## WORK REQUIRED
I would like every record below transcribed exactly as it is.

↓↓↓

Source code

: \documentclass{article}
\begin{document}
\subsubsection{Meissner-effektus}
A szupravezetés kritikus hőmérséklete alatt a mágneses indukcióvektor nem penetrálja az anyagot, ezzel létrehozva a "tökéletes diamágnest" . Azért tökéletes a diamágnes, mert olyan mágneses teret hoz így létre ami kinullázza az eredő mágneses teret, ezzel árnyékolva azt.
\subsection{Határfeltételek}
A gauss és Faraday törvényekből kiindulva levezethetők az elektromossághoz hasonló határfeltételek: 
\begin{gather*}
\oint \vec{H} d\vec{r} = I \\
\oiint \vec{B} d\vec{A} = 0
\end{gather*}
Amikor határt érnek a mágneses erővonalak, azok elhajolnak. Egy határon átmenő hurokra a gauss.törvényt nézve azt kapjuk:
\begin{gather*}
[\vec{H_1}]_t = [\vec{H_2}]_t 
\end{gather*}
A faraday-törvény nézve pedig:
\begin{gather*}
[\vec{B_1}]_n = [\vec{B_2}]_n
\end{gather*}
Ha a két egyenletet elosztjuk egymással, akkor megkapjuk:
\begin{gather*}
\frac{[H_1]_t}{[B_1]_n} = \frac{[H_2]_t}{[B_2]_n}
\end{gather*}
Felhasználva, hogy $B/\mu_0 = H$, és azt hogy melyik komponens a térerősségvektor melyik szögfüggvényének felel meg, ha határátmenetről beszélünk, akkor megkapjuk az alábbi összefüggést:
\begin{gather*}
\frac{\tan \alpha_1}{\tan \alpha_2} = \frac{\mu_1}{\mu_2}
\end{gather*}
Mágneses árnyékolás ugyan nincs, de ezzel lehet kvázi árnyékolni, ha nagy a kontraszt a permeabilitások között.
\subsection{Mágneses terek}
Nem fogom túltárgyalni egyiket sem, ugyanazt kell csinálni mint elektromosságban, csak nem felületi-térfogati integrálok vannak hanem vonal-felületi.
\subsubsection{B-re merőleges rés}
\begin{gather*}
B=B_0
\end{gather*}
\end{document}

↑↑↑

## YOUR SOLUTION
Source code

: \documentclass{article}
\begin{document}
\subsubsection{Meissner-effektus}
A szupravezetés kritikus hőmérséklete alatt a mágneses indukcióvektor nem penetrálja az anyagot, ezzel létrehozva a "tökéletes diamágnest" . Azért tökéletes a diamágnes, mert olyan mágneses teret hoz így létre ami kinullázza az eredő mágneses teret, ezzel árnyékolva azt.
\subsection{Határfeltételek}
A gauss és Faraday törvényekből kiindulva levezethetők az elektromossághoz hasonló határfeltételek: 
\begin{gather*}
\oint \vec{H} d\vec{r} = I \\
\oiint \vec{B} d\vec{A} = 0
\end{gather*}
Amikor határt érnek a mágneses erővonalak, azok elhajolnak. Egy határon átmenő hurokra a gauss.törvényt nézve azt kapjuk:
\begin{gather*}
[\vec{H_1}]_t = [\vec{H_2}]_t 
\end{gather*}
A faraday-törvény nézve pedig:
\begin{gather*}
[\vec{B_1}]_n = [\vec{B_2}]_n
\end{gather*}
Ha a két egyenletet elosztjuk egymással, akkor megkapjuk:
\begin{gather*}
\frac{[H_1]_t}{[B_1]_n} = \frac{[H_2]_t}{[B_2]_n}
\end{gather*}
Felhasználva, hogy $B/\mu_0 = H$, és azt hogy melyik komponens a térerősségvektor melyik szögfüggvényének felel meg, ha határátmenetről beszélünk, akkor megkapjuk az alábbi összefüggést:
\begin{gather*}
\frac{\tan \alpha_1}{\tan \alpha_2} = \frac{\mu_1}{\mu_2}
\end{gather*}
Mágneses árnyékolás ugyan nincs, de ezzel lehet kvázi árnyékolni, ha nagy a kontraszt a permeabilitások között.
\subsection{Mágneses terek}
Nem fogom túltárgyalni egyiket sem, ugyanazt kell csinálni mint elektromosságban, csak nem felületi-térfogati integrálok vannak hanem vonal-felületi.
\subsubsection{B-re merőleges rés}
\begin{gather*}
B=B_0
\end{gather*}
\end{document}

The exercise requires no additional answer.